O processo havia sido retirado de pauta da última reunião pois os diretores questionaram se seria no reajuste ou na revisão tarifária da concessionária que seriam contabilizados os ganhos com o empréstimo das redes. O novo texto da relatora Joísa Campanher diz que uma legislação específica irá definir o assunto.
A resolução aprovada determina que as distribuidoras não poderão oferecer o serviço de banda larga via rede elétrica e deverão emprestar suas redes para que empresas terceiras explorem o serviço. Contudo, nada impede que as concessionárias de distribuição criem subsidiárias de telecomunicações para prestarem o serviço. Os agentes do setor de distribuição, contudo, pleiteavam o direito de fornecer o serviço ao usuário.

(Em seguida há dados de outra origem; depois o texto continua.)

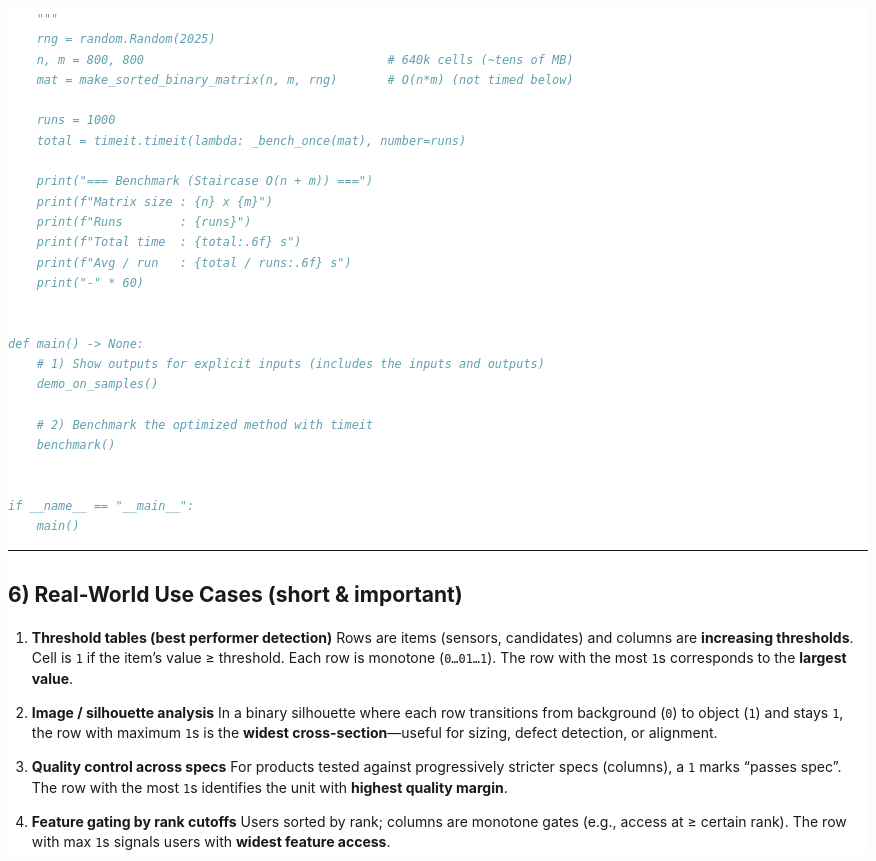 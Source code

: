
 ```python
    """
    rng = random.Random(2025)
    n, m = 800, 800                                  # 640k cells (~tens of MB)
    mat = make_sorted_binary_matrix(n, m, rng)       # O(n*m) (not timed below)

    runs = 1000
    total = timeit.timeit(lambda: _bench_once(mat), number=runs)

    print("=== Benchmark (Staircase O(n + m)) ===")
    print(f"Matrix size : {n} x {m}")
    print(f"Runs        : {runs}")
    print(f"Total time  : {total:.6f} s")
    print(f"Avg / run   : {total / runs:.6f} s")
    print("-" * 60)


def main() -> None:
    # 1) Show outputs for explicit inputs (includes the inputs and outputs)
    demo_on_samples()

    # 2) Benchmark the optimized method with timeit
    benchmark()


if __name__ == "__main__":
    main()
```

---

## 6) Real-World Use Cases (short & important)

1. **Threshold tables (best performer detection)**
   Rows are items (sensors, candidates) and columns are **increasing thresholds**. Cell is `1` if the item’s value ≥ threshold. Each row is monotone (`0…01…1`). The row with the most `1`s corresponds to the **largest value**.

2. **Image / silhouette analysis**
   In a binary silhouette where each row transitions from background (`0`) to object (`1`) and stays `1`, the row with maximum `1`s is the **widest cross-section**—useful for sizing, defect detection, or alignment.

3. **Quality control across specs**
   For products tested against progressively stricter specs (columns), a `1` marks “passes spec”. The row with the most `1`s identifies the unit with **highest quality margin**.

4. **Feature gating by rank cutoffs**
   Users sorted by rank; columns are monotone gates (e.g., access at ≥ certain rank). The row with max `1`s signals users with **widest feature access**.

Em contrapartida, as distribuidoras receberão uma espécie de aluguel das companhias prestadoras do serviço, mas terão que destinar essa receita para reduzir as tarifas de energia elétrica dos consumidores. Ao todo, 90% dos ganhos serão destinados à modicidade tarifária.
A gestão e manutenção da rede, segundo a resolução, ficarão a cargo da distribuidora. Segundo a Aneel, os serviços de fornecimento de eletricidade não poderão sofrer alterações com a entrada em operação da nova tecnologia. O prestador de serviço PLC não poderá ceder a terceiros seu direito de utilização das redes.
Para disponibilizar suas instalações para o uso da tecnologia PLC, a distribuidora deverá dar publicidade antecipada em, pelo menos, dois jornais de circulação nacional e um jornal de circulação local, durante três dias, sobre a infraestrutura e respectivas condições para uso das instalações de distribuição de energia elétrica.
A distribuidora somente poderá negar a solicitação do pretendente devido à limitação na capacidade, segurança, confiabilidade ou violação de requisitos de engenharia. A distribuidora deve escolher o prestador de serviço considerando o interessado que atenda a todos os requisitos técnicos e apresente o maior valor a ser pago pelo contrato de uso comum.